The Telling

Two figures standing at the window, peering out at nothing as they share a cigarette in the dark. One speaks of the old world sorrow and the old world grief, speaks of that which still troubles the soul years after it came to pass. Speaks while the other listens, his kindred in the moment.

Why does he share?

In his introduction to Slaughterhouse-Five (part-autobiography, part-psychedelic take on the horrors of war) Kurt Vonnegut offers a possible answer, sharing the story of Lot’s wife, morbidly curious as she flees the destruction of Sodom and Gomorrah…

And Lot’s wife, of course, was told not to look back where all those people and their homes had been. But she did look back, and I love her for that, because it was so human. So she was turned into a pillar of salt. So it goes.

People aren’t supposed to look back. I’m certainly not going to do it anymore.

I’ve finished my war book now. The next one I write is going to be fun.

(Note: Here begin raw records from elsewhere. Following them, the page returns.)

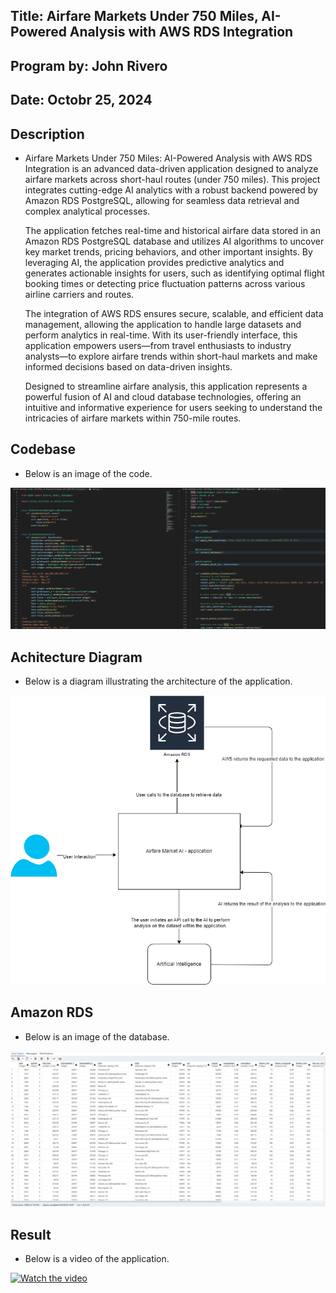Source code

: ## Title: Airfare Markets Under 750 Miles, AI-Powered Analysis with AWS RDS Integration

## Program by: John Rivero

## Date: Octobr 25, 2024

## Description

-   Airfare Markets Under 750 Miles: AI-Powered Analysis with AWS RDS Integration is an advanced data-driven application designed to analyze airfare markets across short-haul routes (under 750 miles). This project integrates cutting-edge AI analytics with a robust backend powered by Amazon RDS PostgreSQL, allowing for seamless data retrieval and complex analytical processes.

    The application fetches real-time and historical airfare data stored in an Amazon RDS PostgreSQL database and utilizes AI algorithms to uncover key market trends, pricing behaviors, and other important insights. By leveraging AI, the application provides predictive analytics and generates actionable insights for users, such as identifying optimal flight booking times or detecting price fluctuation patterns across various airline carriers and routes.

    The integration of AWS RDS ensures secure, scalable, and efficient data management, allowing the application to handle large datasets and perform analytics in real-time. With its user-friendly interface, this application empowers users—from travel enthusiasts to industry analysts—to explore airfare trends within short-haul markets and make informed decisions based on data-driven insights.

    Designed to streamline airfare analysis, this application represents a powerful fusion of AI and cloud database technologies, offering an intuitive and informative experience for users seeking to understand the intricacies of airfare markets within 750-mile routes.

## Codebase
-   Below is an image of the code.

![Image alt text](images/code.png)


## Achitecture Diagram
- Below  is a diagram illustrating the architecture of the application.

![Image alt text2](images/my_airfare_analysis_diagram.png)

## Amazon RDS 
-   Below is an image of the database.

![Image alt text3](images/data.png)


## Result
-   Below is a video of the application.

[![Watch the video](https://img.youtube.com/vi/v9KGbmoxgcM/hqdefault.jpg)](https://youtu.be/v9KGbmoxgcM)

This one is a failure, and had to be, since it was written by a pillar of salt.

The speaker shares because it still clings to him, and because he can’t let go. Because even as he reaches for the promise of the new world, he stands rooted in the old world grief and old world suffering. The telling is a hollowing experience that he craves: An exorcism through the story or the page. To tread forward—excise the past.

That the value of writing is catharsis is oft-championed by those who believe writing must be authentic. Not that writing cannot be fantastical or fictional, or even that a writer can only write what he lives, but that the writer must capture an authentic experience: A piece of humanity, felt by someone, relatable to anyone; yearning for release.

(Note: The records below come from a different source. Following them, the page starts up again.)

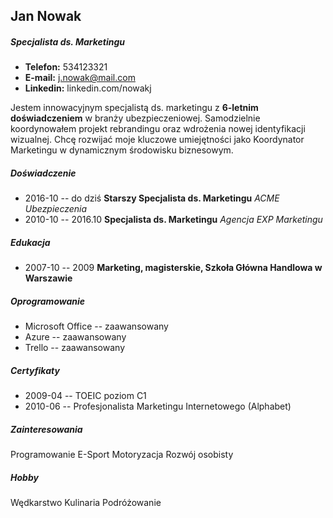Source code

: ## Jan Nowak
##### Specjalista ds. Marketingu
* **Telefon:** 534123321
* **E-mail:** j.nowak@mail.com
* **Linkedin:** linkedin.com/nowakj

Jestem innowacyjnym specjalistą ds. marketingu z **6-letnim doświadczeniem** w branży ubezpieczeniowej. Samodzielnie koordynowałem projekt rebrandingu oraz wdrożenia nowej identyfikacji wizualnej. Chcę rozwijać moje kluczowe umiejętności jako Koordynator Marketingu w dynamicznym środowisku biznesowym.

##### Doświadczenie
* 2016-10 -- do dziś 
**Starszy Specjalista ds. Marketingu**
*ACME Ubezpieczenia*
* 2010-10 -- 2016.10
**Specjalista ds. Marketingu**
*Agencja EXP Marketingu*

##### Edukacja
* 2007-10 -- 2009
**Marketing, magisterskie, Szkoła Główna Handlowa 
w Warszawie**

##### Oprogramowanie
* Microsoft Office --   zaawansowany
* Azure --              zaawansowany
* Trello --             zaawansowany

##### Certyfikaty
* 2009-04 -- TOEIC poziom C1
* 2010-06 -- Profesjonalista Marketingu Internetowego (Alphabet)

##### Zainteresowania
Programowanie
E-Sport
Motoryzacja
Rozwój osobisty

##### Hobby
Wędkarstwo
Kulinaria
Podróżowanie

But so often, even after the telling, the past remains. So often, the speaker in the dark leans against the window frame, little changed. After telling this story for the umpteenth time. Recall Slaughterhouse-Five’s protagonist, Billy Pilgrim, whose feet still freeze blue in his apartment years after his miserable trudge through the snow as a prisoner of war.

So it goes.

The listener however—

Sylvia Plath wrote Lady Lazarus shortly before her death by suicide in 1962, describing her fatalistic attachment to death once every decade (she died at 30, on her third encounter with death). The telling did not change her, did not loose her bonds to fatalism.

Dying

Is an art, like everything else.

I do it exceptionally well.

But in her readers, it inspired reams of writing. The radical feminist, challenging the monolithic patriarchal oppressor. The fatalistic human trapped within cycles without choice: Is the cycle enduring, or can it be broken? In this case, the death of the author is literal.

Plath ends her poem with this:

Out of the ash

I rise with my red hair

And I eat men like air

Often, we write and create because of that which binds us. The nostalgia which binds us to past experience. The idealism which binds us to the dream, or binds us to an elusive future yet to be. The patriotism that binds us to home.

The telling might not change the storyteller, might never erase the bond, but hopefully, the telling changes you.